Information shown:
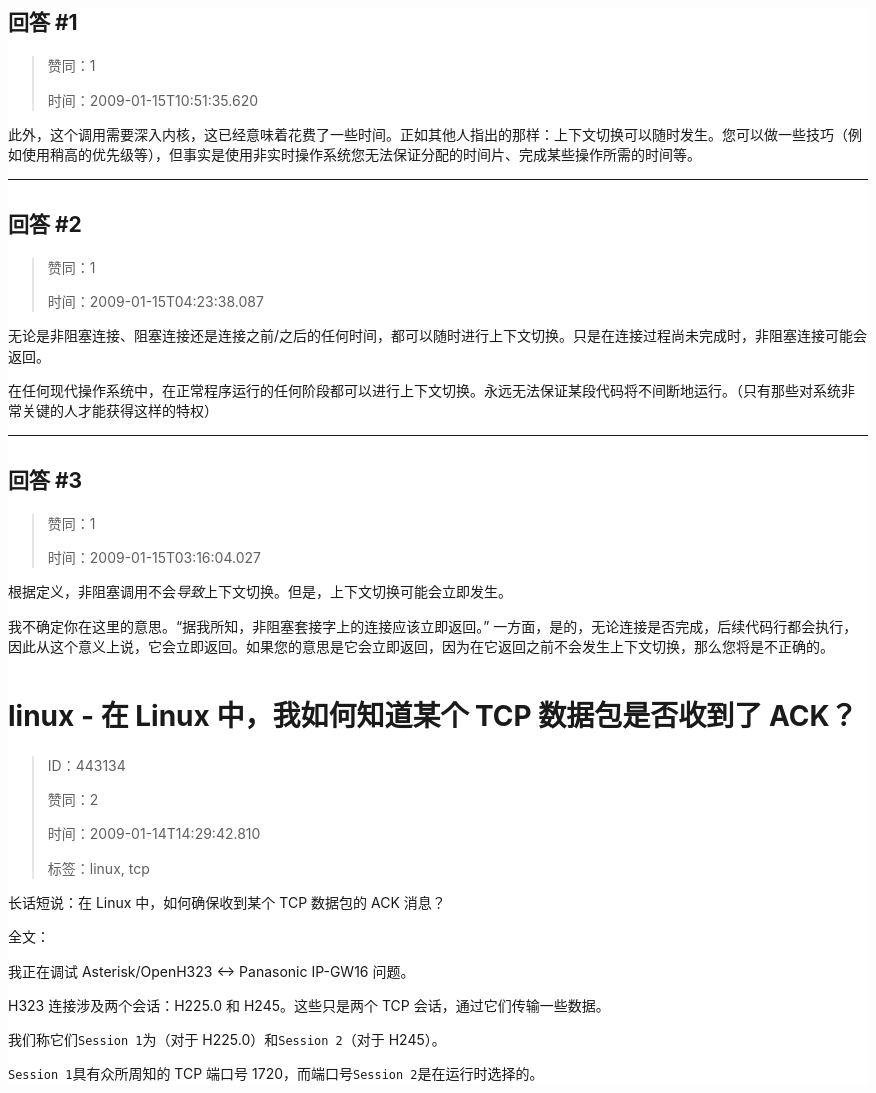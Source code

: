## 回答 #1

> 赞同：1
> 
> 时间：2009-01-15T10:51:35.620

此外，这个调用需要深入内核，这已经意味着花费了一些时间。正如其他人指出的那样：上下文切换可以随时发生。您可以做一些技巧（例如使用稍高的优先级等），但事实是使用非实时操作系统您无法保证分配的时间片、完成某些操作所需的时间等。

* * *

## 回答 #2

> 赞同：1
> 
> 时间：2009-01-15T04:23:38.087

无论是非阻塞连接、阻塞连接还是连接之前/之后的任何时间，都可以随时进行上下文切换。只是在连接过程尚未完成时，非阻塞连接可能会返回。

在任何现代操作系统中，在正常程序运行的任何阶段都可以进行上下文切换。永远无法保证某段代码将不间断地运行。（只有那些对系统非常关键的人才能获得这样的特权）

* * *

## 回答 #3

> 赞同：1
> 
> 时间：2009-01-15T03:16:04.027

根据定义，非阻塞调用不会*导致*上下文切换。但是，上下文切换可能会立即发生。

我不确定你在这里的意思。“据我所知，非阻塞套接字上的连接应该立即返回。” 一方面，是的，无论连接是否完成，后续代码行都会执行，因此从这个意义上说，它会立即返回。如果您的意思是它会立即返回，因为在它返回之前不会发生上下文切换，那么您将是不正确的。

# linux - 在 Linux 中，我如何知道某个 TCP 数据包是否收到了 ACK？

> ID：443134
> 
> 赞同：2
> 
> 时间：2009-01-14T14:29:42.810
> 
> 标签：linux, tcp

长话短说：在 Linux 中，如何确保收到某个 TCP 数据包的 ACK 消息？

全文：

我正在调试 Asterisk/OpenH323 <-> Panasonic IP-GW16 问题。

H323 连接涉及两个会话：H225.0 和 H245。这些只是两个 TCP 会话，通过它们传输一些数据。

我们称它们`Session 1`为（对于 H225.0）和`Session 2`（对于 H245）。

`Session 1`具有众所周知的 TCP 端口号 1720，而端口号`Session 2`是在运行时选择的。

Try it: Repeat the listing above up to and including the line with "根据定义，非阻塞调用不会*导致*上下文切换。但是，上下文切换可能会立即发生。", starting from its first line. Drop any pictures.

Written answer:
Source code

:## 回答 #1

> 赞同：1
> 
> 时间：2009-01-15T10:51:35.620

此外，这个调用需要深入内核，这已经意味着花费了一些时间。正如其他人指出的那样：上下文切换可以随时发生。您可以做一些技巧（例如使用稍高的优先级等），但事实是使用非实时操作系统您无法保证分配的时间片、完成某些操作所需的时间等。

* * *

## 回答 #2

> 赞同：1
> 
> 时间：2009-01-15T04:23:38.087

无论是非阻塞连接、阻塞连接还是连接之前/之后的任何时间，都可以随时进行上下文切换。只是在连接过程尚未完成时，非阻塞连接可能会返回。

在任何现代操作系统中，在正常程序运行的任何阶段都可以进行上下文切换。永远无法保证某段代码将不间断地运行。（只有那些对系统非常关键的人才能获得这样的特权）

* * *

## 回答 #3

> 赞同：1
> 
> 时间：2009-01-15T03:16:04.027

根据定义，非阻塞调用不会*导致*上下文切换。但是，上下文切换可能会立即发生。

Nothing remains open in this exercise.